[[ DATA FOR ANALYSIS, beginning ]]

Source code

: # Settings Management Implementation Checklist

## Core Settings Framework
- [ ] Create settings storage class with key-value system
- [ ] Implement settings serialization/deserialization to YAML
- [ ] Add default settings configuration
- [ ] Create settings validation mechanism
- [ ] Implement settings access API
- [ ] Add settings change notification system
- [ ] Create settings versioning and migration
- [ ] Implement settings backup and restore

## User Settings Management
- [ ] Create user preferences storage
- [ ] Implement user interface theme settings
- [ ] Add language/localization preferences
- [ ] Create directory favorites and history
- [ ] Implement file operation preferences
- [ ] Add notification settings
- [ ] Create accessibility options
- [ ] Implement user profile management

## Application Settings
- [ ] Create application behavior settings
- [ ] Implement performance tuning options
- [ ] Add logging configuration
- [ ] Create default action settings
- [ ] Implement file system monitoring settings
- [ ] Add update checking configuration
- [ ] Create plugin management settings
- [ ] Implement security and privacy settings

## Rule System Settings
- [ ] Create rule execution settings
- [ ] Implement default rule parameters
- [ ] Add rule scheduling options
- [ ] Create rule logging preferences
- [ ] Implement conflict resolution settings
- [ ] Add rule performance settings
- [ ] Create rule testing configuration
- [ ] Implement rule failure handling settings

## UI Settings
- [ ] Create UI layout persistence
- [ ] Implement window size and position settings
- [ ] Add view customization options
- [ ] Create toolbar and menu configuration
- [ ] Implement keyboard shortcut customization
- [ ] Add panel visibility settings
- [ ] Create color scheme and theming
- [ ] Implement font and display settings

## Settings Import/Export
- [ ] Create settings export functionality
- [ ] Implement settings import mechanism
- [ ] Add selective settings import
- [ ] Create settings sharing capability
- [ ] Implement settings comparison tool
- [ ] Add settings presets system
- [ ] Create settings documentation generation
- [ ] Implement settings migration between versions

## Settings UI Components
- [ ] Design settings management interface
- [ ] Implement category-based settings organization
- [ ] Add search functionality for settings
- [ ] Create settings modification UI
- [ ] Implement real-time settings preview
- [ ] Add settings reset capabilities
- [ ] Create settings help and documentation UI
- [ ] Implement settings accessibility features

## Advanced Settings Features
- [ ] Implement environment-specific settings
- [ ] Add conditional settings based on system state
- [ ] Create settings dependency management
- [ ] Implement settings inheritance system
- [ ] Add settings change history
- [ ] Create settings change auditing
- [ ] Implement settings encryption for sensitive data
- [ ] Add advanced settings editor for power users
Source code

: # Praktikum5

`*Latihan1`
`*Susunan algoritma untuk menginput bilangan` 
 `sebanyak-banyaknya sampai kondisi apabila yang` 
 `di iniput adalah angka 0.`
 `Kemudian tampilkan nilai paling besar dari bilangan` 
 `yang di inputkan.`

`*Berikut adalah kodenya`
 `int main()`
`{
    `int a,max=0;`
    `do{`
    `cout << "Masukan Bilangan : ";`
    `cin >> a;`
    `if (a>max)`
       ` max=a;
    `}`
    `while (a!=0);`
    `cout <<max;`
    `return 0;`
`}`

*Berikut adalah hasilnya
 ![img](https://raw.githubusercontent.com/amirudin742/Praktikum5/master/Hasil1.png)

[[ DATA FOR ANALYSIS, end ]]

**EXERCISE:** Among the entries above, copy exactly only the lines starting with the one containing "- [ ] Implement default rule parameters" and going through the one containing "- [ ] Implement settings encryption", both ends included.

**EXPECTED ANSWER:**
- [ ] Implement default rule parameters
- [ ] Add rule scheduling options
- [ ] Create rule logging preferences
- [ ] Implement conflict resolution settings
- [ ] Add rule performance settings
- [ ] Create rule testing configuration
- [ ] Implement rule failure handling settings

## UI Settings
- [ ] Create UI layout persistence
- [ ] Implement window size and position settings
- [ ] Add view customization options
- [ ] Create toolbar and menu configuration
- [ ] Implement keyboard shortcut customization
- [ ] Add panel visibility settings
- [ ] Create color scheme and theming
- [ ] Implement font and display settings

## Settings Import/Export
- [ ] Create settings export functionality
- [ ] Implement settings import mechanism
- [ ] Add selective settings import
- [ ] Create settings sharing capability
- [ ] Implement settings comparison tool
- [ ] Add settings presets system
- [ ] Create settings documentation generation
- [ ] Implement settings migration between versions

## Settings UI Components
- [ ] Design settings management interface
- [ ] Implement category-based settings organization
- [ ] Add search functionality for settings
- [ ] Create settings modification UI
- [ ] Implement real-time settings preview
- [ ] Add settings reset capabilities
- [ ] Create settings help and documentation UI
- [ ] Implement settings accessibility features

## Advanced Settings Features
- [ ] Implement environment-specific settings
- [ ] Add conditional settings based on system state
- [ ] Create settings dependency management
- [ ] Implement settings inheritance system
- [ ] Add settings change history
- [ ] Create settings change auditing
- [ ] Implement settings encryption for sensitive data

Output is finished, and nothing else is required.